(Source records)
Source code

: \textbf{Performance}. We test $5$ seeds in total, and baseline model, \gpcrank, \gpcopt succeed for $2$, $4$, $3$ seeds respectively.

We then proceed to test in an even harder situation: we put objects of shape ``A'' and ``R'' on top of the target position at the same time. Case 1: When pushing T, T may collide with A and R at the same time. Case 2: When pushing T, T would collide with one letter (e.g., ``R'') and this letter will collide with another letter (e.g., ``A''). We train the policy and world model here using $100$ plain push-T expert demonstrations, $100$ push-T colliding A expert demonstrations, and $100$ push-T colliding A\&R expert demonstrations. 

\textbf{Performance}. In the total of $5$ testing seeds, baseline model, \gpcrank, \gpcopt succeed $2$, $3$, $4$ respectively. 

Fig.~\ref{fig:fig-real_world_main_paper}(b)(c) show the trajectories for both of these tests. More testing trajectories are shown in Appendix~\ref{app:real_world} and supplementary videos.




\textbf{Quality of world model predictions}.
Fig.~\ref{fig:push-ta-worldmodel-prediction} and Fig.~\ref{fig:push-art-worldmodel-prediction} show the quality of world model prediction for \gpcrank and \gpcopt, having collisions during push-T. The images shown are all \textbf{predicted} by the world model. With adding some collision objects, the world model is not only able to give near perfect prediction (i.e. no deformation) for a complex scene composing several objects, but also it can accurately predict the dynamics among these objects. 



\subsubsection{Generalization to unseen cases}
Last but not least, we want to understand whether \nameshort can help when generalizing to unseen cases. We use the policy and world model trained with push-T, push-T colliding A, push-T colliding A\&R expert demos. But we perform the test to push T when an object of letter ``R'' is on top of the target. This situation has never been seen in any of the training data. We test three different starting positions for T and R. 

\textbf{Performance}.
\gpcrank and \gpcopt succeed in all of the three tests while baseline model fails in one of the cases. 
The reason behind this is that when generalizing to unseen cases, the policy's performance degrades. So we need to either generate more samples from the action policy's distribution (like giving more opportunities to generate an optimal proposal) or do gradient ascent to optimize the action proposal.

* [What this task involves]: Search the records for the word "respectively" and return every line that holds it.

* [Exercise response]:
: \textbf{Performance}. We test $5$ seeds in total, and baseline model, \gpcrank, \gpcopt succeed for $2$, $4$, $3$ seeds respectively.
\textbf{Performance}. In the total of $5$ testing seeds, baseline model, \gpcrank, \gpcopt succeed $2$, $3$, $4$ respectively. 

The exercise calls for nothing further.